I know people think a deed in perpetuity is a plus but I think it's a negative.  If you use it for 50 years, you've likely gotten a lot out of it.  Best to let your timeshare die when it gets old, rather than saddle your kids with a responsibility/liability that may not realistically work for them.

Sure they could refuse to inherit it, but if that's how it's going to play out then there's no advantage to owning a deed in perpetuity.

A HUGE problem is TS ownership IMO is the lack of an exit strategy.  TS that expire are an answer to this.  Personally, I think a very good answer.


----------



## WalnutBaron

heathpack said:


> I think its a foolish move to buy Hyatt for the best points value right now.  Hyatt can change the terms of the current points overlay at any time.  If you're interested in the Hyatt system, buy a unit you want to use, or a lock-off bigger than you want but a week you can use at a resort you'd want to visit annually (to get some extra points).  If you employ this strategy, HRC cannot hurt you with their new Pure Points system.
> 
> The current Hyatt points system is just an overlay to a deeded week, you get a certain number of points if you don't use your deeded week, but HRC can change the terms of the points system at any time.  Your points are not guaranteed to represent anything specific over time.  This is in distinct contrast to DVC where X points always and forever will represent Y percent ownership at your home resort.  With DVC, you actually own points and that means something legally.  With HRC, you own a deeded week and that's it.  You don't own points, the points are just a trading concept for trading internally within the HRC system.
> 
> As to the poster who commented that DVC was "too expensive," I will say that I agree its an expensive system to own in.  However, my DVC has appreciated in value by 65% in a few years of ownership.  I could sell in 12 seconds and make a profit that would largely offset what I've spent thus far between the purchase and the annual fees.
> 
> My Hyatt has held value decently, it would take me a little longer to sell but would move pretty quickly and I've gotten tremendous value out of it.  Its a great trader, I've never even been to my home resort (although I'd be fine with using my week every year instead of trading).  They are both good systems but the big difference is that the Hyatt can be expected to depreciate whereas the DVC weirdly just continues to appreciate year after year for me.



While technically true that Hyatt can change the terms of the points system within HRC, I disagree with the implications in your post that this happens frequently--or even at all.
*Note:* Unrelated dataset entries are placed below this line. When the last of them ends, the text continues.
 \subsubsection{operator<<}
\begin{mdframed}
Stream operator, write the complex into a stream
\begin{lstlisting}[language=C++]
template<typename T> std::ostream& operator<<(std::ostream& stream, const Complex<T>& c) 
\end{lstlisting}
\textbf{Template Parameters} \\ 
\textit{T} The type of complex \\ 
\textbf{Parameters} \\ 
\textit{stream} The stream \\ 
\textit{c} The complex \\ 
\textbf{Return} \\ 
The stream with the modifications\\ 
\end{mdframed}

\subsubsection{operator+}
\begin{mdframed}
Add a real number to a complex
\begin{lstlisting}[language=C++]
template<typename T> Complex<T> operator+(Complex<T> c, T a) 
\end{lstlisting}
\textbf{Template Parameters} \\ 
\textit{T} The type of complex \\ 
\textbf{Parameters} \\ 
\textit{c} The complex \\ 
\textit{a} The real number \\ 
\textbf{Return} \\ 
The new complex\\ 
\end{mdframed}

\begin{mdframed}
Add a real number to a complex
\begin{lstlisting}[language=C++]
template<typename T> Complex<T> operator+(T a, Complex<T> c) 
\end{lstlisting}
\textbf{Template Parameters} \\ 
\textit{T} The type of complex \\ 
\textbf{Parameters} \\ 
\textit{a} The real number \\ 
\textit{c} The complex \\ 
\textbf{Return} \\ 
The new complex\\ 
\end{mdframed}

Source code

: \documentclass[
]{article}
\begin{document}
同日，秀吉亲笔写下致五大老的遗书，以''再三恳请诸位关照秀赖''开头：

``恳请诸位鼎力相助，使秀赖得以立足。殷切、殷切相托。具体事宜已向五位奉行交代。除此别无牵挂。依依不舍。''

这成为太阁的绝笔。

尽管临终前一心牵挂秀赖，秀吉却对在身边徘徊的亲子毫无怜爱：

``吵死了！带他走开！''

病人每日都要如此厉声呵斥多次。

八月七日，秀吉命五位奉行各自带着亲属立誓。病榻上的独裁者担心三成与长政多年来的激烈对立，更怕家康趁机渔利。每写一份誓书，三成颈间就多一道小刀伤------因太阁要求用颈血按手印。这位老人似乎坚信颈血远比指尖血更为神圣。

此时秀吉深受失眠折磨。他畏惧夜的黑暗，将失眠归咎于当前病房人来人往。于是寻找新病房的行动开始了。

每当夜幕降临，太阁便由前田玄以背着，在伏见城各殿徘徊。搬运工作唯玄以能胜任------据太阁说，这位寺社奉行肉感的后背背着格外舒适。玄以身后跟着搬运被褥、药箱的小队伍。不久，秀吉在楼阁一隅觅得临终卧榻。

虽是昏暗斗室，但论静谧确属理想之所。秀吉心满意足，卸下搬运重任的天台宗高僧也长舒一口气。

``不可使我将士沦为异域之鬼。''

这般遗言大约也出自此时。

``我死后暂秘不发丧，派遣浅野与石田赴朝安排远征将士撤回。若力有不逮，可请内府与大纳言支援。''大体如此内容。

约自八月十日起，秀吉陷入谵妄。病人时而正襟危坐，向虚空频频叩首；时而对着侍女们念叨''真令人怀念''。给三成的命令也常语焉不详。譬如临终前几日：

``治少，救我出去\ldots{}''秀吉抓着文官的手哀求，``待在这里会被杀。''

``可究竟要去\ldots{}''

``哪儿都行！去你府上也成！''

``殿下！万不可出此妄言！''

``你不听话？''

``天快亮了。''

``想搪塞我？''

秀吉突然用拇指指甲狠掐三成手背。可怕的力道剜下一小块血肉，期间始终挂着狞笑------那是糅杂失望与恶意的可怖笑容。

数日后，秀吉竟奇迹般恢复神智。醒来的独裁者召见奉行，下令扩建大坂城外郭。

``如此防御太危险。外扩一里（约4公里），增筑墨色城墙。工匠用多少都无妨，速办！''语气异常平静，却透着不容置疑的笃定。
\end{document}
Hyatt's point values for Diamond and Platinum weeks have not been degraded one iota over at least the past 6-8 years.


----------



## heathpack

WalnutBaron said:


> While technically true that Hyatt can change the terms of the points system within HRC, I disagree with the implications in your post that this happens frequently--or even at all. Hyatt's point values for Diamond and Platinum weeks have not been degraded one iota over at least the past 6-8 years.
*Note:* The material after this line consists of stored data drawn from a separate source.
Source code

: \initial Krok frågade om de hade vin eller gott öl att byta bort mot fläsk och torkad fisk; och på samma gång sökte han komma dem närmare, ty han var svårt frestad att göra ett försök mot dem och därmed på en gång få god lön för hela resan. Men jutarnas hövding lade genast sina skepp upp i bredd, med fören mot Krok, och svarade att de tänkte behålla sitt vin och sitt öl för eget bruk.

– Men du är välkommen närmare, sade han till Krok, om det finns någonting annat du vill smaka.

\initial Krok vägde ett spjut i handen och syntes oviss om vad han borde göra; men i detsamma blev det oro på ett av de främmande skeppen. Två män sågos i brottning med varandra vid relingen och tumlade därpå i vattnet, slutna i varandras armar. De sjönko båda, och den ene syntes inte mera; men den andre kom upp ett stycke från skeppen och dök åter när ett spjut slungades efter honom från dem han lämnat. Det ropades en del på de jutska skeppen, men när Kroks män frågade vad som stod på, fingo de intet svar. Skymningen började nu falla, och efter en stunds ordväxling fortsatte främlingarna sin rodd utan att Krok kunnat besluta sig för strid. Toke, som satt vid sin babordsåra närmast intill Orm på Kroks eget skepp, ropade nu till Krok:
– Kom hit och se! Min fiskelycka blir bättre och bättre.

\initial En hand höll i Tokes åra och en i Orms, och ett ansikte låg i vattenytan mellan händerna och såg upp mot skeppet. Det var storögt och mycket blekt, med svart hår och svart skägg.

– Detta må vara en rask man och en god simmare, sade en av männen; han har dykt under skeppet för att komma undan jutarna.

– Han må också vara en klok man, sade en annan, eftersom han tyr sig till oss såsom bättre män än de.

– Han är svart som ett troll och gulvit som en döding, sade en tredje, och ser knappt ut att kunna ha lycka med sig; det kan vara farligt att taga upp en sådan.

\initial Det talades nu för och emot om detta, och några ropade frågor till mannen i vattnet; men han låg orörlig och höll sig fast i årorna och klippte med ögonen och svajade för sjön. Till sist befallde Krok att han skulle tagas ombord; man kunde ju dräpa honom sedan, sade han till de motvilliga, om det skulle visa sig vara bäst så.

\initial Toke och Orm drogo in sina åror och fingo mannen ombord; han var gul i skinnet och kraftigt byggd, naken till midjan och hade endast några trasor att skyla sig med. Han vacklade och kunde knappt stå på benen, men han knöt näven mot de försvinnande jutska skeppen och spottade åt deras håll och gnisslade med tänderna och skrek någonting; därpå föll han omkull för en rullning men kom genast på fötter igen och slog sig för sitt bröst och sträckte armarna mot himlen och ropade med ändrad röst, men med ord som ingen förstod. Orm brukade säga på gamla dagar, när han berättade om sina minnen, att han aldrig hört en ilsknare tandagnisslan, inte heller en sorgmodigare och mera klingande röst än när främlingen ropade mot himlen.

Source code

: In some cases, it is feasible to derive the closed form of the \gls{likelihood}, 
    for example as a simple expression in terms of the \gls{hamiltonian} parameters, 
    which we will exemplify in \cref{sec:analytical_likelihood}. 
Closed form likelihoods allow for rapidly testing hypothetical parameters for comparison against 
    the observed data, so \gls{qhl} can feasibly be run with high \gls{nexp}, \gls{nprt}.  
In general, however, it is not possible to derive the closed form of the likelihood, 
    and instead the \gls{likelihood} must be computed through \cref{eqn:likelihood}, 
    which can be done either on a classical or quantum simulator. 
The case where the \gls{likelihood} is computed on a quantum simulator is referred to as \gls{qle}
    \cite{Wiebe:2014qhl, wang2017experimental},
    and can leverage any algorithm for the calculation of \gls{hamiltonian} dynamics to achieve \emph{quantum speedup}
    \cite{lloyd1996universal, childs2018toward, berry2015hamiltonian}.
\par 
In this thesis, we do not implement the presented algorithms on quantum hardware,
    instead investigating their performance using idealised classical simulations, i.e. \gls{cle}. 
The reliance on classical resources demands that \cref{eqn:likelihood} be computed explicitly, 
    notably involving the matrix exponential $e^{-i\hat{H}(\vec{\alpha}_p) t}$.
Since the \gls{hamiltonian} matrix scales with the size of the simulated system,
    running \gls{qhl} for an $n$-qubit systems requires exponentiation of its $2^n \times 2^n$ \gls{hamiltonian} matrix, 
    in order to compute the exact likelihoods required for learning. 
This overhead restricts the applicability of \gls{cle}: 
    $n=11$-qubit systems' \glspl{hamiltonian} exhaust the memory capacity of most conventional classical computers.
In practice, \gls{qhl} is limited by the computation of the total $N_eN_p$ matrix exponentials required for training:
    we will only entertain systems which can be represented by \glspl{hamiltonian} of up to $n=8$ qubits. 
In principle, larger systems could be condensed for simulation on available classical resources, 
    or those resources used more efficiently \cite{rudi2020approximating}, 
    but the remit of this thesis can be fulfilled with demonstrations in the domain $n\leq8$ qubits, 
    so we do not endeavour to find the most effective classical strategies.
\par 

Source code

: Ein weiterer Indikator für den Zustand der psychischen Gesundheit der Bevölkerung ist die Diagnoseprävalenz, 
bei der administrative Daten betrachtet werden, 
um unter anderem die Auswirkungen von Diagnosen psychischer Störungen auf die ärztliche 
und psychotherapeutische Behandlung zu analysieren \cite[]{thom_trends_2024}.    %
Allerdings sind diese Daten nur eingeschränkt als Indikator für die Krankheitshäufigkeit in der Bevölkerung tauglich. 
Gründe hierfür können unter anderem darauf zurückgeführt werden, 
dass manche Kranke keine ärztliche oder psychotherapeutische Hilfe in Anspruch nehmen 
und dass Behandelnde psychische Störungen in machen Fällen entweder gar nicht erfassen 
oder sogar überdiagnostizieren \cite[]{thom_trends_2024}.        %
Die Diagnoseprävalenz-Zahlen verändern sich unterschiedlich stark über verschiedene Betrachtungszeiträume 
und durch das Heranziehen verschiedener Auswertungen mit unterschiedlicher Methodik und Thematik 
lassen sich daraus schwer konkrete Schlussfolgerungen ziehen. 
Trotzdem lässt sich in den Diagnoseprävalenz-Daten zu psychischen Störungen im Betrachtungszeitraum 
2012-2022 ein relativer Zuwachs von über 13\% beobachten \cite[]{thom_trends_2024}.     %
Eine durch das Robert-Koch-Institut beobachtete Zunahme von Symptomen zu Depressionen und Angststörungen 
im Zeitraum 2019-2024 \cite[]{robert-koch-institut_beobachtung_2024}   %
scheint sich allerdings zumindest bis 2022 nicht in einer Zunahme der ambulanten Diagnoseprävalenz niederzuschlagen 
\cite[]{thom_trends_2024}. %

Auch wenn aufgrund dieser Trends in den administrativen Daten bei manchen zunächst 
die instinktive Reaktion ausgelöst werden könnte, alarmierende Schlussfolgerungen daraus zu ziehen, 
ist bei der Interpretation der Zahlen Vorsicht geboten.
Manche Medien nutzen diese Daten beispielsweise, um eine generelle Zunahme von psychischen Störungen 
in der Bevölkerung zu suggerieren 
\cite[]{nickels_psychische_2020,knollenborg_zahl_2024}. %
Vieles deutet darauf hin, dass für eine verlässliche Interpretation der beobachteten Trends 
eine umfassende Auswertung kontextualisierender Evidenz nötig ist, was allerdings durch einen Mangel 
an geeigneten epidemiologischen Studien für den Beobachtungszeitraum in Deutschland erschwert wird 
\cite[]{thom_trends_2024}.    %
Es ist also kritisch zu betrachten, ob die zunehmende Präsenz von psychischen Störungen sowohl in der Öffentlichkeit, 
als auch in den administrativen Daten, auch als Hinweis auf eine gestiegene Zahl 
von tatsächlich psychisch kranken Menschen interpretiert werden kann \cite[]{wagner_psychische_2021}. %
Yes but they are adding more Diamond and Platinum weeks.  They created Diamond weeks when none previously existed.  They created new room categories that are more point values for the same or smaller size units.  They have entire resorts like Maui with units that "cost" more points than some owners have.  These moves have all effectively prevented gold owners from accessing a great many weeks that they could previously access.  No reason to expect that this type of thing would not continue.  You could own a Diamond week today and next year HRC could create "Sapphire" weeks at current legacy resorts, they could value these weeks at 2500 pts each and thereby block Diamond owners from access.  I don't say this because it's a theoretical concern- it's literally something HRC has fine previously.  Platinum used to be the highest value weeks.  Until one day, HRC created Diamond weeks.
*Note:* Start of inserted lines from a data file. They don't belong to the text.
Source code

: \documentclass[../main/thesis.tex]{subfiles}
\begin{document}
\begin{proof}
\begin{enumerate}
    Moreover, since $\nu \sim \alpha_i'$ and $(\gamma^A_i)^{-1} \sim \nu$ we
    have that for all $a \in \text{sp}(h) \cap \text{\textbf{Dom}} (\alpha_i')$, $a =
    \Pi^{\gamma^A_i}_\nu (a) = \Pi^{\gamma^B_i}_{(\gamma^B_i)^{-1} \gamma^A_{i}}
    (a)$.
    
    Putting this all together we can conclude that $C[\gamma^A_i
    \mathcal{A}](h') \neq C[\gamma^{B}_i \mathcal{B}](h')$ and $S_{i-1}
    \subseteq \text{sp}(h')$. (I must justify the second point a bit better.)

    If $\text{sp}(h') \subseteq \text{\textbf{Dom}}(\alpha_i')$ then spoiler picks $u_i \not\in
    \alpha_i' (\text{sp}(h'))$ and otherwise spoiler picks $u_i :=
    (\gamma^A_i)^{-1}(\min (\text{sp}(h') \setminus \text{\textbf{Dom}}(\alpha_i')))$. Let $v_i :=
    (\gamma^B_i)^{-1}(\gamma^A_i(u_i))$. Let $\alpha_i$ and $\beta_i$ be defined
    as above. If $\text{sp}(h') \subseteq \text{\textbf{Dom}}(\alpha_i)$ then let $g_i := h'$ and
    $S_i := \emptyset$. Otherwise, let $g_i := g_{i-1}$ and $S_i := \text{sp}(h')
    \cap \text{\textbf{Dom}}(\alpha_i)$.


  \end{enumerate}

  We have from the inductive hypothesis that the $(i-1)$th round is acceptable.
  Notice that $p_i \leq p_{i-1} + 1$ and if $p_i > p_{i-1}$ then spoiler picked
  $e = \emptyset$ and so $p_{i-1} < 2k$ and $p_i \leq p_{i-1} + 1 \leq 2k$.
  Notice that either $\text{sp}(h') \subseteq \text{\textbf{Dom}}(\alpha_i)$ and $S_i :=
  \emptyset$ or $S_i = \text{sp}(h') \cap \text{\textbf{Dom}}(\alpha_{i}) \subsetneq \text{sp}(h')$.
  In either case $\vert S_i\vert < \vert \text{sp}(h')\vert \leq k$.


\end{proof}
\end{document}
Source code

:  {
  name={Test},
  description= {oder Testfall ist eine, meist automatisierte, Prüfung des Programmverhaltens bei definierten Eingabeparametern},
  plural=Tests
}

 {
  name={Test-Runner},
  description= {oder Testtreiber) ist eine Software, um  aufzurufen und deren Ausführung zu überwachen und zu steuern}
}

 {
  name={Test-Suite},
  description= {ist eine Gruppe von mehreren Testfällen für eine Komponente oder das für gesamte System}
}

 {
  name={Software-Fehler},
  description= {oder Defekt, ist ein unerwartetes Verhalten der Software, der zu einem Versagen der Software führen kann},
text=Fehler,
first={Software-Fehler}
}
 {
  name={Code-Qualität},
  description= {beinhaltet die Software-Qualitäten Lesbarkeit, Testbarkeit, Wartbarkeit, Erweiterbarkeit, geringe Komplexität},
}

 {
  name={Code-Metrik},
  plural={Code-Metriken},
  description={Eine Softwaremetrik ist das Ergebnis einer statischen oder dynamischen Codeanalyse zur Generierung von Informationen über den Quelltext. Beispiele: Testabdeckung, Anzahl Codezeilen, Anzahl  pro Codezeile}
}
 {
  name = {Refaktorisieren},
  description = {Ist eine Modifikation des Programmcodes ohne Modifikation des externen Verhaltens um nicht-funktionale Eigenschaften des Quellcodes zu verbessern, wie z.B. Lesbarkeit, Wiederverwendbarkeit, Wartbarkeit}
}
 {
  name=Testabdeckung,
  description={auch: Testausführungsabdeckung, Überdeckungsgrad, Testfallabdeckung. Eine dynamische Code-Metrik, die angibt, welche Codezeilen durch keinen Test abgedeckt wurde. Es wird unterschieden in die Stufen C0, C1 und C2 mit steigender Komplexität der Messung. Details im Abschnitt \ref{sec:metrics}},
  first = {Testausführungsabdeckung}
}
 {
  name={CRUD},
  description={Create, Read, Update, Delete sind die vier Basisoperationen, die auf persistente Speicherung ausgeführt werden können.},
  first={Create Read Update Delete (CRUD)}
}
It's naive to expect anything less over time.  Your options are to play the points game & maybe get burned (but if you minimize costs over time by minimizing purchase price & MFs maybe you can make it work).  OR you buy the best value week you'd want to use anyway and don't try to go for the "best" points-MF-purchase price combo.  You're more likely to win in the long run in my opinion by pursuing the latter strategy.


----------



## dagger1

heathpack said:


> Yes but they are adding more Diamond and Platinum weeks.  They created Diamond weeks when none previously existed.  They created new room categories that are more point values for the same or smaller size units.  They have entire resorts like Maui with units that "cost" more points than some owners have.  These moves have all effectively prevented gold owners from accessing a great many weeks that they could previously access.  No reason to expect that this type of thing would not continue.  You could own a Diamond week today and next year HRC could create "Sapphire" weeks at current legacy resorts, they could value these weeks at 2500 pts each and thereby block Diamond owners from access.  I don't say this because it's a theoretical concern- it's literally something HRC has fine previously.  Platinum used to be the highest value weeks.  Until one day, HRC created Diamond weeks.
> 
> It's naive to expect anything less over time.  Your options are to play the points game & maybe get burned (but if you minimize costs over time by minimizing purchase price & MFs maybe you can make it work).  OR you buy the best value week you'd want to use anyway and don't try to go for the "best" points-MF-purchase price combo.  You're more likely to win in the long run in my opinion by pursuing the latter strategy.



Hmmm..  But if you have fixed unit/fixed week, and that's where you go every year, who cares about "Sapphire" weeks?  We bought Hyatt 1.  For our fixed week/unit and 2. For trade ability in "gold" and "bronze" weeks...  I think that's what you are recommending...  And ONLY BUY resale...


----------



## heathpack

dagger1 said:


> Hmmm..  But if you have fixed unit/fixed week, and that's where you go every year, who cares about "Sapphire" weeks?  We bought Hyatt 1.  For our fixed week/unit and 2. For trade ability in "gold" and "bronze" weeks...  I think that's what you are recommending...  And ONLY BUY resale...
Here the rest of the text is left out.